I think this line of though really entreats one to speculate on the journey to being a writer. Were some writer smacked in the face with it from the beginning? Or were they lead to it slowly, through many years and different professions? Often with writers whom have died or who we consider to "literary giants" to be ones that were born to the craft and with this brilliant insight that automatically sees and knows things in a completely different manner from those around them.

What we forget is that these renown authors, these intelligent writers are people too. No doubt they have intellect, they wouldn't be able to write as they do if otherwise. However, they weren't just created that way. They went through the anxieties, misgivings and other self-doubts that all other writers go through, no matter their prowess with the written word.  They had to work hard and earn their place in the literary world and although they may not have felt confident in the beginning, they grew into that place and learned that nothing else would have been better.
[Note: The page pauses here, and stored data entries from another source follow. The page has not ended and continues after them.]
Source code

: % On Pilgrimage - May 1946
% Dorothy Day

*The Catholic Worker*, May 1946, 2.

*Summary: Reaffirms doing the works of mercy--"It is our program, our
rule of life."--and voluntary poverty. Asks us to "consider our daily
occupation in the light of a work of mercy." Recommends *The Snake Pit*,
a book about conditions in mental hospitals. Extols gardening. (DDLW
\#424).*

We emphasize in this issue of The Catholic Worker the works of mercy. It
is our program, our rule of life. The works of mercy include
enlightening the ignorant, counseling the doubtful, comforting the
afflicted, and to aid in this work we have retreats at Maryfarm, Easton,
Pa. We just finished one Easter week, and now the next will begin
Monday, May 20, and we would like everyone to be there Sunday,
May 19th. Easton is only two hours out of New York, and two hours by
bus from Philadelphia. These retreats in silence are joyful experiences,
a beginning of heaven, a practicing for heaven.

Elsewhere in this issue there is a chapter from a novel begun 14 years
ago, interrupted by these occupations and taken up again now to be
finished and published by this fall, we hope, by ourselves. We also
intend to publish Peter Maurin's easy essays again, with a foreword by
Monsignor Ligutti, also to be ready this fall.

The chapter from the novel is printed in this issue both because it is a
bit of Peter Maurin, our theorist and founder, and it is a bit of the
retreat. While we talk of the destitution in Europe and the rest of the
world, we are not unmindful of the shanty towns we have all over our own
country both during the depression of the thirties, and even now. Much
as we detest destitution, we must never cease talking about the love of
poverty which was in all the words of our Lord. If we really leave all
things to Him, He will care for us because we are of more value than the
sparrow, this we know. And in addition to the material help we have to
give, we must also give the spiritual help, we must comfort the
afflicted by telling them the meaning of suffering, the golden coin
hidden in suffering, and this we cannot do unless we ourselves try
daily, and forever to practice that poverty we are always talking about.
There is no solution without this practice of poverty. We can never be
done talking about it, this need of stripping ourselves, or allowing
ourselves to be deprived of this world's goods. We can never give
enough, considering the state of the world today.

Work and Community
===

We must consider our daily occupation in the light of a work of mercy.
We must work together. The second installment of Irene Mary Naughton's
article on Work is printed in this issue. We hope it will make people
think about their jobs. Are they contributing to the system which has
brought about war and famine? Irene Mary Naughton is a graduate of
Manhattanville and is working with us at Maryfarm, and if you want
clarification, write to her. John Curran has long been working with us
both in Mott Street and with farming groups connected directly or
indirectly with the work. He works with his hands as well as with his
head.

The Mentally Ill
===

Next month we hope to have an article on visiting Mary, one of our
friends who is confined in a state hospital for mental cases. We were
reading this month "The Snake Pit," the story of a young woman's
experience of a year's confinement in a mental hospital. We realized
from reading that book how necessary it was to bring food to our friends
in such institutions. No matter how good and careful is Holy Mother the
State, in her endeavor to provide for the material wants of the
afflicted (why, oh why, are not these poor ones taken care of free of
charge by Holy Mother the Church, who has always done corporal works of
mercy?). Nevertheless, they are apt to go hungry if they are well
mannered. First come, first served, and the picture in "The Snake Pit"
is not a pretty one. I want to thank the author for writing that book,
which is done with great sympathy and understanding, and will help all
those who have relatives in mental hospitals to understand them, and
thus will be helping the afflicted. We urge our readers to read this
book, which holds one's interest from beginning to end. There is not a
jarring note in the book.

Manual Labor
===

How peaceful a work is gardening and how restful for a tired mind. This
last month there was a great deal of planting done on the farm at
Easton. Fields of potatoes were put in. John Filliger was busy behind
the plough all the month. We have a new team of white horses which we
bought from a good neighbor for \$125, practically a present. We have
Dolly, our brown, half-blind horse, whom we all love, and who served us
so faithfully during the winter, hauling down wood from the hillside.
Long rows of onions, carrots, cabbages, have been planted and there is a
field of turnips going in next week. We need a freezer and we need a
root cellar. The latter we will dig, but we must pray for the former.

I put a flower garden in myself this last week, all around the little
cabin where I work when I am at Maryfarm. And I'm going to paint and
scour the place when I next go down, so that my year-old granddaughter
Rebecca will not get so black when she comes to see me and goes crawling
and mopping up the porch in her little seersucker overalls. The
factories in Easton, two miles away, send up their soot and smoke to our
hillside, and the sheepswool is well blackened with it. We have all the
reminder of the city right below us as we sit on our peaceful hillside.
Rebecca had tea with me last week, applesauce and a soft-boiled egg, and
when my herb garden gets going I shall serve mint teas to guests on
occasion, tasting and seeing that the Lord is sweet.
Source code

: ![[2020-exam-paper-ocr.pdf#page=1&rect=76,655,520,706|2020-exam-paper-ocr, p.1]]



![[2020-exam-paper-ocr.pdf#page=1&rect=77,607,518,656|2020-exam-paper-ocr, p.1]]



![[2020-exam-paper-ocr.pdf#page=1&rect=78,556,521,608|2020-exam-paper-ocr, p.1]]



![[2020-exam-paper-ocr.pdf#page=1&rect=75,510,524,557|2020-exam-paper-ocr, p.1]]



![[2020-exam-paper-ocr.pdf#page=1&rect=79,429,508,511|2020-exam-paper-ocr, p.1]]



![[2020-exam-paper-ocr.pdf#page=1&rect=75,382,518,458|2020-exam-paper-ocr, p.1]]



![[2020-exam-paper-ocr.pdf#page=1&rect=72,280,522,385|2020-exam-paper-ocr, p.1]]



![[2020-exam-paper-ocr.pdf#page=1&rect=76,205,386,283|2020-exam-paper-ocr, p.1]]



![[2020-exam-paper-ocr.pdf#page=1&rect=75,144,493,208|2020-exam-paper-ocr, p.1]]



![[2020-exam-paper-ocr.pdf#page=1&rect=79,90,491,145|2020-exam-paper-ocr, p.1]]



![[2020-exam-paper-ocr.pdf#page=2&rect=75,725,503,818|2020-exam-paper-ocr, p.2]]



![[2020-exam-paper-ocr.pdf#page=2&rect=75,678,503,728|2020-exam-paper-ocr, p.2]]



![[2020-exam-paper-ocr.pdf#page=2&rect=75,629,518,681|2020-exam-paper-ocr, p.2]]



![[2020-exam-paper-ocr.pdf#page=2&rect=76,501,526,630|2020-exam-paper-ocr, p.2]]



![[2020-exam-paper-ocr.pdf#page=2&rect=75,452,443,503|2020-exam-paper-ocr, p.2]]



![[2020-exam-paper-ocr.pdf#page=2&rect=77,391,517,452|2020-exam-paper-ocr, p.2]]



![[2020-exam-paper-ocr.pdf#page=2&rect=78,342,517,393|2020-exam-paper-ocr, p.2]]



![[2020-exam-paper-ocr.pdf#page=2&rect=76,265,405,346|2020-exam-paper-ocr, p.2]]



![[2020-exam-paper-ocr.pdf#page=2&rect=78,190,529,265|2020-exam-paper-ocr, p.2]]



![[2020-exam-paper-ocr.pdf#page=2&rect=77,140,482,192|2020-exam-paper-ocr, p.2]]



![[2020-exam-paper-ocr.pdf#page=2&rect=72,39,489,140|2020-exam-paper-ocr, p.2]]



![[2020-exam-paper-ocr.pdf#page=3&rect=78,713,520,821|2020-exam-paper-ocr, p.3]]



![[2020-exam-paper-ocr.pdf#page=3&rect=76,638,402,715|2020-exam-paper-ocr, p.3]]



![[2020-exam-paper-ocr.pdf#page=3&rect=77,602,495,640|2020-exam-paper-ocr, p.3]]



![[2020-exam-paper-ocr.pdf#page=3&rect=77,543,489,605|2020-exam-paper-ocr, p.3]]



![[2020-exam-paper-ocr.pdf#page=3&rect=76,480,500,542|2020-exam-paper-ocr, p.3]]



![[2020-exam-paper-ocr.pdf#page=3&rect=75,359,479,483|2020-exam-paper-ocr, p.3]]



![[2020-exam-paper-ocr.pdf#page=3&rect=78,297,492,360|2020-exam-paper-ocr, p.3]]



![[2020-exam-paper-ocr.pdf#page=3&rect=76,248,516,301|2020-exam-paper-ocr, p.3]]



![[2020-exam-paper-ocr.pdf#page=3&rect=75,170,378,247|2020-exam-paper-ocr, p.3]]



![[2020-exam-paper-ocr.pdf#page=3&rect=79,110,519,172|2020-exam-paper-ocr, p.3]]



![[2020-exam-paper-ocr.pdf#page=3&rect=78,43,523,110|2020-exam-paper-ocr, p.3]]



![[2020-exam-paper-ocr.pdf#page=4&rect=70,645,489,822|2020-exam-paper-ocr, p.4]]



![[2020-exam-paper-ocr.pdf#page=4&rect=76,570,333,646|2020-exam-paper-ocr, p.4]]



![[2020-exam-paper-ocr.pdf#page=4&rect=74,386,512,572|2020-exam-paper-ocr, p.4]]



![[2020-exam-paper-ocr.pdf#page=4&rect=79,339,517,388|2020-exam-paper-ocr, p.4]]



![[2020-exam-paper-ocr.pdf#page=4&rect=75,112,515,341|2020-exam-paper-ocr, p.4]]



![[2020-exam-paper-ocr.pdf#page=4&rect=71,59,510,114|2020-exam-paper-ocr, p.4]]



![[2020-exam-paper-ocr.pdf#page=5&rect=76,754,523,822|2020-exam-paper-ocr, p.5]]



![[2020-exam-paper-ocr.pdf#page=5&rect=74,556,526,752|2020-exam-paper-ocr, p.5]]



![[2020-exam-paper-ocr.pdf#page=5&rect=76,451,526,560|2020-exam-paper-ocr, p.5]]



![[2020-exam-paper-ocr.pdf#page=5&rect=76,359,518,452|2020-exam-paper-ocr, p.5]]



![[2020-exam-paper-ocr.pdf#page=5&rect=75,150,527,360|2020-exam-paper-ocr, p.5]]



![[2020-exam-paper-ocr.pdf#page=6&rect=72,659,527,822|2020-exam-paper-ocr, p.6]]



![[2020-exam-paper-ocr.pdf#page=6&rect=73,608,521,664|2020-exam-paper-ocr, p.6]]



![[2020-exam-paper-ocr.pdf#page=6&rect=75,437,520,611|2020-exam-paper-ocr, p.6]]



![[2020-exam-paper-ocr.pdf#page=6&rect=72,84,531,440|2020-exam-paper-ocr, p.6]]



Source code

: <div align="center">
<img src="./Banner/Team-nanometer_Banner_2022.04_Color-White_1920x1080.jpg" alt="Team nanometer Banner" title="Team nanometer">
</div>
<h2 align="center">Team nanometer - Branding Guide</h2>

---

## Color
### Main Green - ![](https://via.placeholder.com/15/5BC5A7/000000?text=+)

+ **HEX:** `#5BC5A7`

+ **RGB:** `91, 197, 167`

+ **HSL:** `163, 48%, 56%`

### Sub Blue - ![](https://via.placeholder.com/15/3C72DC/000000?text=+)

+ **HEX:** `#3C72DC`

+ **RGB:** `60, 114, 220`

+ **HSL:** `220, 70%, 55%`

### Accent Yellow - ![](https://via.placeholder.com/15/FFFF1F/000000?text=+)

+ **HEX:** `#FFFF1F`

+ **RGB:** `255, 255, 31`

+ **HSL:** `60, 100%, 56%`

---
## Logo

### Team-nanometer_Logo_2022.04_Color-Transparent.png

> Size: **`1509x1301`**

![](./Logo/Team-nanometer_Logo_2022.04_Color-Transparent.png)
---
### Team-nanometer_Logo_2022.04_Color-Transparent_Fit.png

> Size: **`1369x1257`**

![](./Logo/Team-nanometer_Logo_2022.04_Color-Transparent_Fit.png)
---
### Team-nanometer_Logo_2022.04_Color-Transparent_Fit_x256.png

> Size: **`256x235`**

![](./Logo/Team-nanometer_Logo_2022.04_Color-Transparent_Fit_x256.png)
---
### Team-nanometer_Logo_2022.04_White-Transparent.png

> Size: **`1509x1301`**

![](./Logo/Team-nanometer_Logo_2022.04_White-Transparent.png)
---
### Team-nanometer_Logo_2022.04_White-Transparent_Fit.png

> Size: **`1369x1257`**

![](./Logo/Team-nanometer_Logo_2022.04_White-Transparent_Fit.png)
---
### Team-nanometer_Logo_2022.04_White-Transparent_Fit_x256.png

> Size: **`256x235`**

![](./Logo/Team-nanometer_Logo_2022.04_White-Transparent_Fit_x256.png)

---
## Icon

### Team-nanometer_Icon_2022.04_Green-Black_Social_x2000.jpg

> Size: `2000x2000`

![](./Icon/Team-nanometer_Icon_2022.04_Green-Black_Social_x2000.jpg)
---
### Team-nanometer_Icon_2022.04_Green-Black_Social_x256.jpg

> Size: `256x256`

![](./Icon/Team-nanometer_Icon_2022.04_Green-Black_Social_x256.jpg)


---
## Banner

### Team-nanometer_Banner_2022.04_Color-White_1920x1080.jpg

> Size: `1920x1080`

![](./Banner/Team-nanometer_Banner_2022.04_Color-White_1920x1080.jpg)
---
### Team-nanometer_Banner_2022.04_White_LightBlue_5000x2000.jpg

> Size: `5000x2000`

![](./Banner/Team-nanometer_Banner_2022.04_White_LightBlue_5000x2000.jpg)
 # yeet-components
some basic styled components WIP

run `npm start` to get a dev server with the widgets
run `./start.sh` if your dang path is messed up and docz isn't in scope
http://books.google.com/books?hl=en&lr=&id=qmzfAAAAMAAJ&oi=fnd&pg=PA77&dq=elizabeth+stuart+phelps&ots=ooAPbt_W-q&sig=Bp9Kx_I0MogeB1COAwzXXZaA8NY#v=onepage&q=elizabeth%20stuart%20phelps&f=false

2 comments:

  1. I think a lot of interesting parallels could be drawn between Phelps and Freeman. They both had ideas about women as businesswomen and, as you put it, urged women "to seek power out in the financial world."

    ReplyDelete
  2. I really like her ideas on the women's reform. I think it's terrific how much she believed that a woman could and should support herself. I liked her descriptive line about what it was like to see her first article in print "it was a throb of pleasure greater than I supposed then that life could hold."